__PROBLEM__
Starting with the first line of the material, reproduce exactly each line up to and including the one that contains "Print it out.", leaving out every picture.

__STUDY MATERIAL__
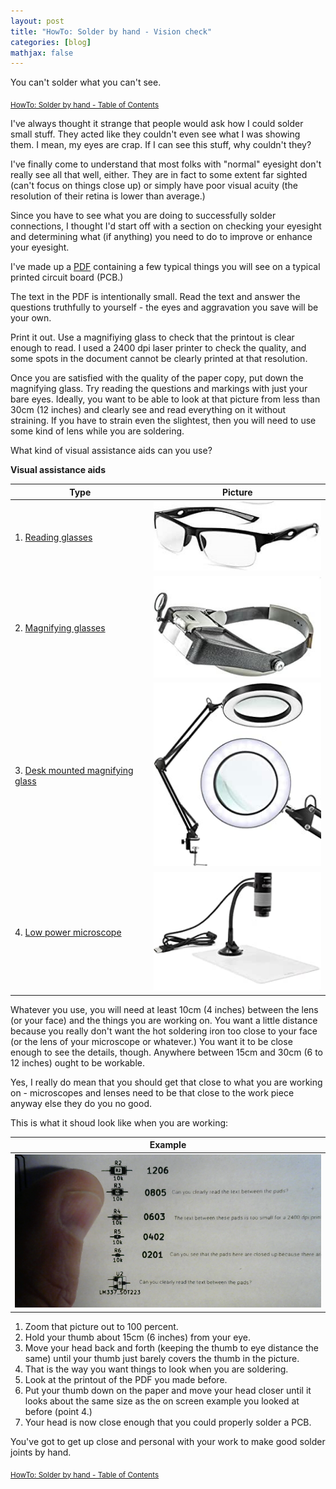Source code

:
 ```yaml
---
layout: post
title: "HowTo: Solder by hand - Vision check"
categories: [blog]
mathjax: false
---
```

You can't solder what you can't see.

<sub>[HowTo: Solder by hand - Table of Contents](howtosolder-toc)</sub>

I've always thought it strange that people would ask how I could solder small stuff.  They acted like they couldn't even see what I was showing them.  I mean, my eyes are crap.  If I can see this stuff, why couldn't they?

I've finally come to understand that most folks with "normal" eyesight don't really see all that well, either.  They are in fact to some extent far sighted (can't focus on things close up) or simply have poor visual acuity (the resolution of their retina is lower than average.)

Since you have to see what you are doing to successfully solder connections, I thought I'd start off with a section on checking your eyesight and determining what (if anything) you need to do to improve or enhance your eyesight.

I've made up a [PDF](/assets/2020-02-02-howtosolder-1visioncheck/visioncheck.pdf) containing a few typical things you will see on a typical printed circuit board (PCB.)

The text in the PDF is intentionally small.  Read the text and answer the questions truthfully to yourself - the eyes and aggravation you save will be your own.

Print it out.  Use a magnifiying glass to check that the printout is clear enough to read.  I used a 2400 dpi laser printer to check the quality, and some spots in the document cannot be clearly printed at that resolution.

Once you are satisfied with the quality of the paper copy, put down the magnifying glass.  Try reading the questions and markings with just your bare eyes.  Ideally, you want to be able to look at that picture from less than 30cm (12 inches) and clearly see and read everything on it without straining. If you have to strain even the slightest, then you will need to use some kind of lens while you are soldering.
 
What kind of visual assistance aids can you use?

**Visual assistance aids**

|Type|Picture|
|----|-------|
|1.  [Reading glasses](https://www.amazon.com/Specs-Rimmed-Rectangular-Glasses-Reading/dp/B0722CKT9X?ref_=TopRatedC&pf_rd_p=4189ca33-30e1-5165-9f33-db798cefde81&pf_rd_s=merchandised-search-6&pf_rd_t=101&pf_rd_i=3779821&pf_rd_m=ATVPDKIKX0DER&pf_rd_r=3V1X6HWE8PJG7GFNSWBY&pf_rd_r=3V1X6HWE8PJG7GFNSWBY&pf_rd_p=4189ca33-30e1-5165-9f33-db798cefde81)|![Reading glasses](/assets/2020-02-02-howtosolder-1visioncheck/readingglasses.jpg)|
|2. [Magnifying glasses](https://www.amazon.com/SE-Illuminated-Dual-Flip-Magnifier/dp/B003UCODIA/ref=sxin_3_ac_d_rm?ac_md=0-0-bWFnbmlmeWluZyBnbGFzc2VzIGZvciBjbG9zZSB3b3Jr-ac_d_rm&crid=2QIDQN77LLEB5&cv_ct_cx=magnifying+glasses+for+close+work&keywords=magnifying+glasses+for+close+work&pd_rd_i=B003UCODIA&pd_rd_r=33b771fa-a57d-41b2-93bc-54ac62f73c06&pd_rd_w=T0nWd&pd_rd_wg=emnTL&pf_rd_p=de19e82a-2d83-4ae8-9f5c-212586b8b9a0&pf_rd_r=M83048DPKFC33EY80K1E&psc=1&qid=1580650155&sprefix=magnifying%2Caps%2C1028&sr=1-1-12d4272d-8adb-4121-8624-135149aa9081)|![Magnifying glasses](/assets/2020-02-02-howtosolder-1visioncheck/magnifyingglasses.jpg)|
|3. [Desk mounted magnifying glass](https://www.amazon.com/LANCOSC-Magnifying-Glass-Desk-Clamp/dp/B07R61JGN5/ref=sr_1_5?crid=2Y7UW2ADBIHL6&keywords=desk+mounted+magnifying+glass+with+light&qid=1580650814&sprefix=desk+mounted+ma%2Caps%2C294&sr=8-5)|![Desk mounted magnifying glass](/assets/2020-02-02-howtosolder-1visioncheck/deskmagnifyinglens.jpg)|
|4. [Low power microscope](https://www.amazon.com/Plugable-Microscope-Flexible-Observation-Magnification/dp/B00XNYXQHE/ref=sr_1_3?crid=1WTN038O48FS3&keywords=low+power+microscope&qid=1580651493&sprefix=low+power+mic%2Caps%2C271&sr=8-3)|![Low power microscope](/assets/2020-02-02-howtosolder-1visioncheck/microscope.jpg)|

Whatever you use, you will need at least 10cm (4 inches) between the lens (or your face) and the things you are working on.  You want a little distance because you really don't want the hot soldering iron too close to your face (or the lens of your microscope or whatever.)  You want it to be close enough to see the details, though.  Anywhere between 15cm and 30cm (6 to 12 inches) ought to be workable.

Yes, I really do mean that you should get that close to what you are working on - microscopes and lenses need to be that close to the work piece anyway else they do you no good.

This is what it shoud look like when you are working:

|Example|
|-------|
|![View example](/assets/2020-02-02-howtosolder-1visioncheck/example.png)|

1. Zoom that picture out to 100 percent.
2. Hold your thumb about 15cm (6 inches) from your eye.
3. Move your head back and forth (keeping the thumb to eye distance the same) until your thumb just barely covers the thumb in the picture.
4. That is the way you want things to look when you are soldering. 
5. Look at the printout of the PDF you made before.
6. Put your thumb down on the paper and move your head closer until it looks about the same size as the on screen example you looked at before (point 4.)
7. Your head is now close enough that you could properly solder a PCB.

You've got to get up close and personal with your work to make good solder joints by hand.

<sub>[HowTo: Solder by hand - Table of Contents](howtosolder-toc)</sub>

__TASK ANSWER__
Source code

:
 ```yaml
---
layout: post
title: "HowTo: Solder by hand - Vision check"
categories: [blog]
mathjax: false
---
```

You can't solder what you can't see.

<sub>[HowTo: Solder by hand - Table of Contents](howtosolder-toc)</sub>

I've always thought it strange that people would ask how I could solder small stuff.  They acted like they couldn't even see what I was showing them.  I mean, my eyes are crap.  If I can see this stuff, why couldn't they?

I've finally come to understand that most folks with "normal" eyesight don't really see all that well, either.  They are in fact to some extent far sighted (can't focus on things close up) or simply have poor visual acuity (the resolution of their retina is lower than average.)

Since you have to see what you are doing to successfully solder connections, I thought I'd start off with a section on checking your eyesight and determining what (if anything) you need to do to improve or enhance your eyesight.

I've made up a [PDF](/assets/2020-02-02-howtosolder-1visioncheck/visioncheck.pdf) containing a few typical things you will see on a typical printed circuit board (PCB.)

The text in the PDF is intentionally small.  Read the text and answer the questions truthfully to yourself - the eyes and aggravation you save will be your own.

Print it out.  Use a magnifiying glass to check that the printout is clear enough to read.  I used a 2400 dpi laser printer to check the quality, and some spots in the document cannot be clearly printed at that resolution.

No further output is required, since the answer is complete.